As GoAuto has reported, Germany’s transport ministry ordered Mercedes-Benz to recall its passenger vehicles and vans fitted with its 1.6- and 2.2-litre engines, the latter of which is offered in Australian examples of the C220d mid-sizer and GLC220d SUV.
Mercedes-Benz Australia/Pacific is still awaiting instruction from Germany as to whether it needs to take action.
Benz has denied any wrongdoing, but has agreed to apply a software fix to affected German-spec vehicles.
However at the launch of the updated C-Class in Germany, one senior powertrain official told GoAuto that the new 220d variant should not require any software updates.

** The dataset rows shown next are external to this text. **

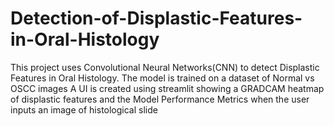 # Detection-of-Displastic-Features-in-Oral-Histology
This project uses Convolutional Neural Networks(CNN) to detect Displastic Features in Oral Histology.
The model is trained on a dataset of Normal vs OSCC images
A UI is created using streamlit showing a GRADCAM heatmap of displastic features and the Model Performance Metrics when the user inputs an image of histological slide
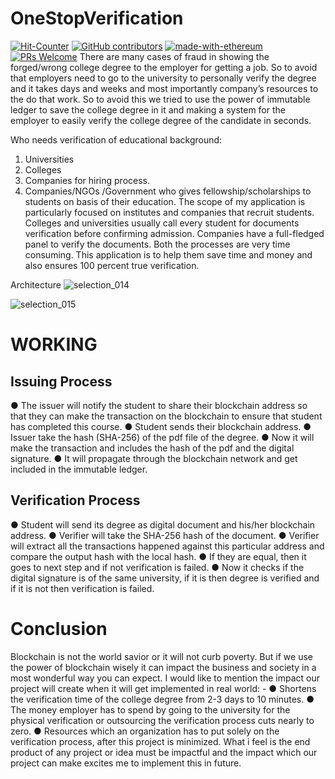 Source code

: # OneStopVerification

[![Hit-Counter](http://hits.dwyl.io/IamMukulTaneja/OneStopVerification.svg)](http://hits.dwyl.io/IamMukulTaneja/OneStopVerification) 
[![GitHub contributors](https://img.shields.io/github/contributors/Naereen/StrapDown.js.svg)](https://gitHub.com/IamMukulTaneja/OneStopVerification)  [![made-with-ethereum](https://img.shields.io/badge/Made%20with-Python-1f425f.svg)](https://www.python.org/)
[![PRs Welcome](https://img.shields.io/badge/PRs-welcome-brightgreen.svg?style=flat-square)](http://makeapullrequest.com)
There are many cases of fraud in showing the forged/wrong college degree to the employer for
getting a job. So to avoid that employers need to go to the university to personally verify the
degree and it takes days and weeks and most importantly company’s resources to the do that
work. So to avoid this we tried to use the power of immutable ledger to save the college degree
in it and making a system for the employer to easily verify the college degree of the candidate in
seconds.

Who needs verification of educational background:
1. Universities
2. Colleges
3. Companies for hiring process.
4. Companies/NGOs /Government who gives fellowship/scholarships to students on basis
of their education.
The scope of my application is particularly focused on institutes and companies that recruit
students. Colleges and universities usually call every student for documents verification before
confirming admission. Companies have a full-fledged panel to verify the documents. Both the
processes are very time consuming. This application is to help them save time and money and
also ensures 100 percent true verification.

Architecture
![selection_014](https://user-images.githubusercontent.com/20643833/50051543-8efa2580-013a-11e9-977c-8a9a03f9b96f.png)

![selection_015](https://user-images.githubusercontent.com/20643833/50051564-e5676400-013a-11e9-9ac8-f3f46b872c1a.png)

# WORKING
## Issuing Process
● The issuer will notify the student to share their blockchain address so that they can make
the transaction on the blockchain to ensure that student has completed this course.
● Student sends their blockchain address.
● Issuer take the hash (SHA-256) of the pdf file of the degree.
● Now it will make the transaction and includes the hash of the pdf and the digital
signature.
● It will propagate through the blockchain network and get included in the immutable
ledger.
## Verification Process
● Student will send its degree as digital document and his/her blockchain address.
● Verifier will take the SHA-256 hash of the document.
● Verifier will extract all the transactions happened against this particular address and
compare the output hash with the local hash.
● If they are equal, then it goes to next step and if not verification is failed.
● Now it checks if the digital signature is of the same university, if it is then degree is
verified and if it is not then verification is failed.

# Conclusion
Blockchain is not the world savior or it will not curb poverty. But if we use the power of
blockchain wisely it can impact the business and society in a most wonderful way you can
expect. I would like to mention the impact our project will create when it will get implemented in
real world: -
● Shortens the verification time of the college degree from 2-3 days to 10 minutes.
● The money employer has to spend by going to the university for the physical verification
or outsourcing the verification process cuts nearly to zero.
● Resources which an organization has to put solely on the verification process, after this
project is minimized.
What i feel is the end product of any project or idea must be impactful and the impact which
our project can make excites me to implement this in future.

The 2.0-litre engine powering the new 220d – which is also found in the current 250d – has been revised to include a new exhaust after-treatment system that is now mounted closer to the engine block, allowing the system to reach its optimal operating temperature quicker from a cold start, which makes for lower engine emissions.
Other advancements to the new engine include a stepped-bowl combustion process, an aluminium engine block replacing the old cast-iron block, resulting in a 35-40kg weight reduction, and improved cylinder wall coating and air ducting on the intake and exhaust sides.
While the 2.0-litre engine in 220d guise outputs 143kW/400Nm, Mercedes says the changes have allowed for power outputs of up to 180kW, comparable to most six-cylinder diesel engines.
As a result of the changes, the OM654 engine is certified for Euro 6D-Temp emissions standards, the highest currently achievable.
The new donk continues to use the AdBlue additive system to help reduce emissions, which was the cause of concern for the old OM651 diesel mill.
The allegations levelled against Mercedes claim that the engine software fault caused the amount of AdBlue – which helps reduce levels of nitrous oxide in the exhaust gases – to drop after a certain amount of time.
The number of Australian vehicles affected by the recall is expected to be relatively small, as local customers have shown a preference for petrol-powered C-Class variants. The C220d and C250d are the only diesel variants in the outgoing C-Class range.